Provided records START

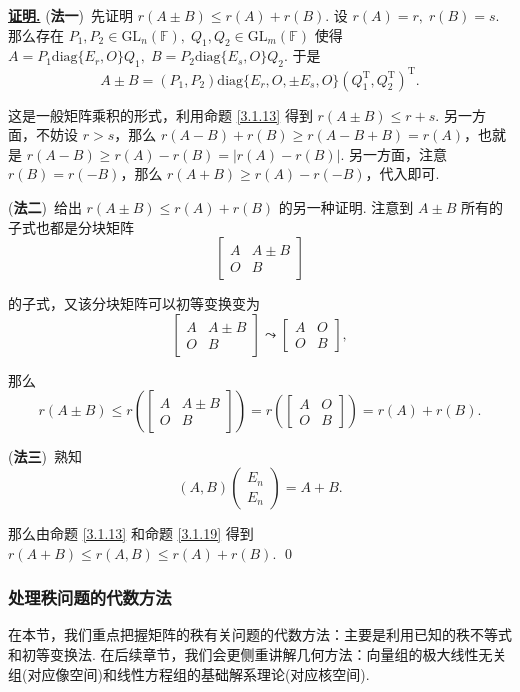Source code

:\documentclass[10pt,openany]{article}
\theoremstyle{thmstyle} %
\theoremstyle{defstyle} %
\theoremstyle{prostyle} %
\theoremstyle{exastyle}
\theoremstyle{remstyle}
\renewenvironment{proof}[1][证明]{\par\underline{\textbf{#1.}} \;\fangsong}{\qed\par}
\newcommand{\T}{^{\text{T}}}
\newcommand{\gfn}{\text{GL}_n(\mathbb{F})}
\newcommand{\gfm}{\text{GL}_m(\mathbb{F})}
\newcommand{\diag}{\mathrm{diag}}
\begin{document}
\begin{proof}
	(\textbf{法一})\ 先证明 \( r(A\pm B) \leq r(A)+r(B)  \). 设 \( r(A)=r, \; r(B)=s \). 那么存在 \( P_1,P_2 \in \gfn, \; Q_1,Q_2 \in \gfm \) 使得 \( A=P_1\diag\{E_r,O\}Q_1, \; B=P_2\diag\{E_s,O\}Q_2 \). 于是
	\[ A \pm B= (P_1,P_2)\diag\{E_r,O,\pm E_s,O\}(Q_1\T,Q_2\T)\T. \]
	
	这是一般矩阵乘积的形式，利用命题 \ref{3.1.13} 得到 \( r(A \pm B) \leq r+s \). 另一方面，不妨设 \( r>s \)，那么 \( r(A-B)+r(B) \geq r(A-B+B)=r(A) \)，也就是 \( r(A-B) \geq r(A)-r(B)=|r(A)-r(B)| \). 另一方面，注意 \( r(B)=r(-B) \)，那么 \( r(A+B) \geq r(A)-r(-B) \)，代入即可.
	
	(\textbf{法二})\ 给出 \( r(A\pm B) \leq r(A)+r(B)  \) 的另一种证明. 注意到 \( A \pm B \) 所有的子式也都是分块矩阵
	\[ \begin{bmatrix}
		A & A \pm B \\ O & B
	\end{bmatrix} \]
	
	的子式，又该分块矩阵可以初等变换变为
	\[ \begin{bmatrix}
		A & A \pm B \\ O & B
	\end{bmatrix} \leadsto \begin{bmatrix}
	A & O \\ O & B
	\end{bmatrix}, \]
	
	那么 
	\[ r(A\pm B) \leq r\left( \begin{bmatrix}
		A & A \pm B \\ O & B
	\end{bmatrix} \right)=r\left( \begin{bmatrix}
	A & O \\ O & B
	\end{bmatrix} \right)=r(A)+r(B). \]	 
	
	(\textbf{法三})\ 熟知
	\[ (A,B)\begin{pmatrix}
		E_n \\ E_n
	\end{pmatrix}=A+B. \]
	
	那么由命题 \ref{3.1.13} 和命题 \ref{3.1.19} 得到 \( r(A+B) \leq r(A,B) \leq r(A)+r(B) \).
\end{proof}


\subsubsection{处理秩问题的代数方法}

在本节，我们重点把握矩阵的秩有关问题的代数方法：主要是利用已知的秩不等式和初等变换法. 在后续章节，我们会更侧重讲解几何方法：向量组的极大线性无关组(对应像空间)和线性方程组的基础解系理论(对应核空间).
\end{document}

Provided records END

#### What the exercise asks
Except for the pictures, return every line of the material exactly.

#### Exercise output
Source code

:\documentclass[10pt,openany]{article}
\theoremstyle{thmstyle} %
\theoremstyle{defstyle} %
\theoremstyle{prostyle} %
\theoremstyle{exastyle}
\theoremstyle{remstyle}
\renewenvironment{proof}[1][证明]{\par\underline{\textbf{#1.}} \;\fangsong}{\qed\par}
\newcommand{\T}{^{\text{T}}}
\newcommand{\gfn}{\text{GL}_n(\mathbb{F})}
\newcommand{\gfm}{\text{GL}_m(\mathbb{F})}
\newcommand{\diag}{\mathrm{diag}}
\begin{document}
\begin{proof}
	(\textbf{法一})\ 先证明 \( r(A\pm B) \leq r(A)+r(B)  \). 设 \( r(A)=r, \; r(B)=s \). 那么存在 \( P_1,P_2 \in \gfn, \; Q_1,Q_2 \in \gfm \) 使得 \( A=P_1\diag\{E_r,O\}Q_1, \; B=P_2\diag\{E_s,O\}Q_2 \). 于是
	\[ A \pm B= (P_1,P_2)\diag\{E_r,O,\pm E_s,O\}(Q_1\T,Q_2\T)\T. \]
	
	这是一般矩阵乘积的形式，利用命题 \ref{3.1.13} 得到 \( r(A \pm B) \leq r+s \). 另一方面，不妨设 \( r>s \)，那么 \( r(A-B)+r(B) \geq r(A-B+B)=r(A) \)，也就是 \( r(A-B) \geq r(A)-r(B)=|r(A)-r(B)| \). 另一方面，注意 \( r(B)=r(-B) \)，那么 \( r(A+B) \geq r(A)-r(-B) \)，代入即可.
	
	(\textbf{法二})\ 给出 \( r(A\pm B) \leq r(A)+r(B)  \) 的另一种证明. 注意到 \( A \pm B \) 所有的子式也都是分块矩阵
	\[ \begin{bmatrix}
		A & A \pm B \\ O & B
	\end{bmatrix} \]
	
	的子式，又该分块矩阵可以初等变换变为
	\[ \begin{bmatrix}
		A & A \pm B \\ O & B
	\end{bmatrix} \leadsto \begin{bmatrix}
	A & O \\ O & B
	\end{bmatrix}, \]
	
	那么 
	\[ r(A\pm B) \leq r\left( \begin{bmatrix}
		A & A \pm B \\ O & B
	\end{bmatrix} \right)=r\left( \begin{bmatrix}
	A & O \\ O & B
	\end{bmatrix} \right)=r(A)+r(B). \]	 
	
	(\textbf{法三})\ 熟知
	\[ (A,B)\begin{pmatrix}
		E_n \\ E_n
	\end{pmatrix}=A+B. \]
	
	那么由命题 \ref{3.1.13} 和命题 \ref{3.1.19} 得到 \( r(A+B) \leq r(A,B) \leq r(A)+r(B) \).
\end{proof}


\subsubsection{处理秩问题的代数方法}

在本节，我们重点把握矩阵的秩有关问题的代数方法：主要是利用已知的秩不等式和初等变换法. 在后续章节，我们会更侧重讲解几何方法：向量组的极大线性无关组(对应像空间)和线性方程组的基础解系理论(对应核空间).
\end{document}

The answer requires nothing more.